> _Work item_:
From the data that follows, print exactly the lines starting at the one containing "- [x] ONVIF camera discovery" and ending at the one containing "- [ ] Event-based recording"; include both of them and nothing more.

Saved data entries
______________________________

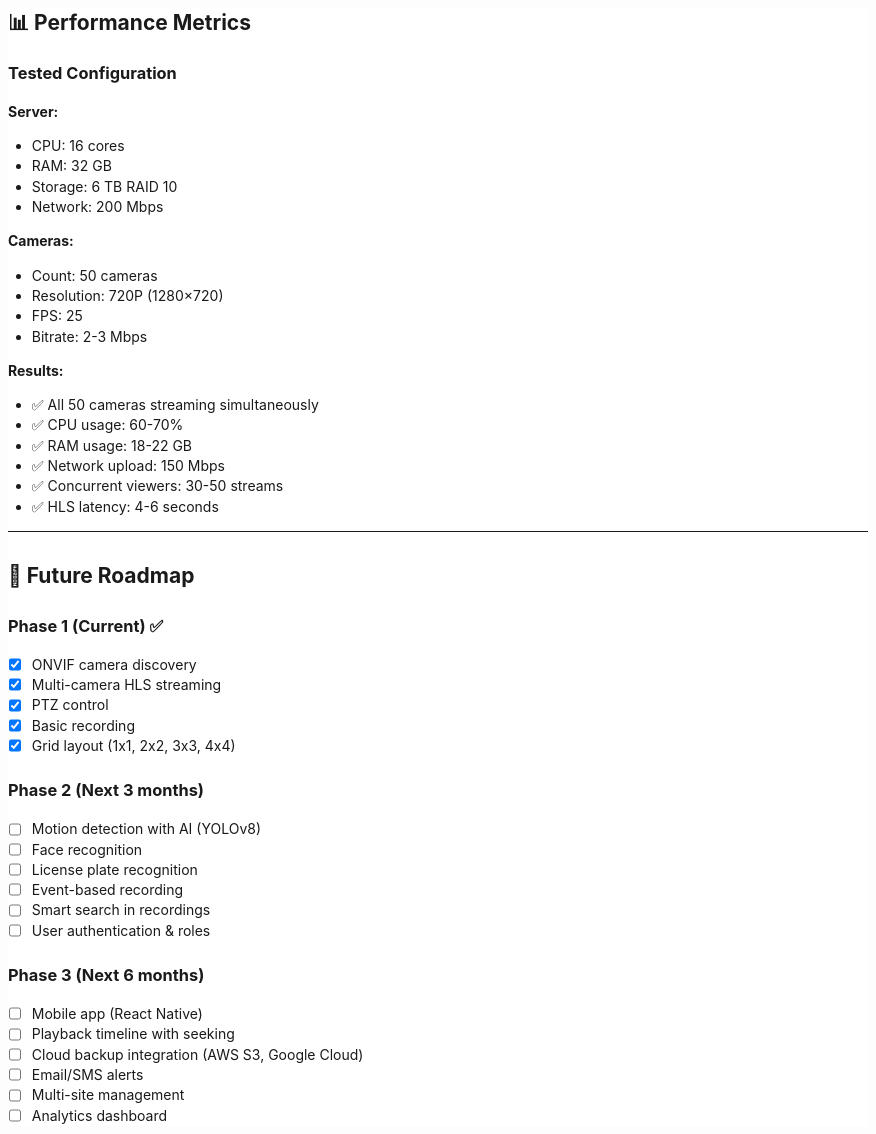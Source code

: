 
## 📊 Performance Metrics

### Tested Configuration

**Server:**
- CPU: 16 cores
- RAM: 32 GB
- Storage: 6 TB RAID 10
- Network: 200 Mbps

**Cameras:**
- Count: 50 cameras
- Resolution: 720P (1280×720)
- FPS: 25
- Bitrate: 2-3 Mbps

**Results:**
- ✅ All 50 cameras streaming simultaneously
- ✅ CPU usage: 60-70%
- ✅ RAM usage: 18-22 GB
- ✅ Network upload: 150 Mbps
- ✅ Concurrent viewers: 30-50 streams
- ✅ HLS latency: 4-6 seconds

---

## 🔮 Future Roadmap

### Phase 1 (Current) ✅
- [x] ONVIF camera discovery
- [x] Multi-camera HLS streaming
- [x] PTZ control
- [x] Basic recording
- [x] Grid layout (1x1, 2x2, 3x3, 4x4)

### Phase 2 (Next 3 months)
- [ ] Motion detection with AI (YOLOv8)
- [ ] Face recognition
- [ ] License plate recognition
- [ ] Event-based recording
- [ ] Smart search in recordings
- [ ] User authentication & roles

### Phase 3 (Next 6 months)
- [ ] Mobile app (React Native)
- [ ] Playback timeline with seeking
- [ ] Cloud backup integration (AWS S3, Google Cloud)
- [ ] Email/SMS alerts
- [ ] Multi-site management
- [ ] Analytics dashboard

______________________________

> _Output for this exercise_:
- [x] ONVIF camera discovery
- [x] Multi-camera HLS streaming
- [x] PTZ control
- [x] Basic recording
- [x] Grid layout (1x1, 2x2, 3x3, 4x4)

### Phase 2 (Next 3 months)
- [ ] Motion detection with AI (YOLOv8)
- [ ] Face recognition
- [ ] License plate recognition
- [ ] Event-based recording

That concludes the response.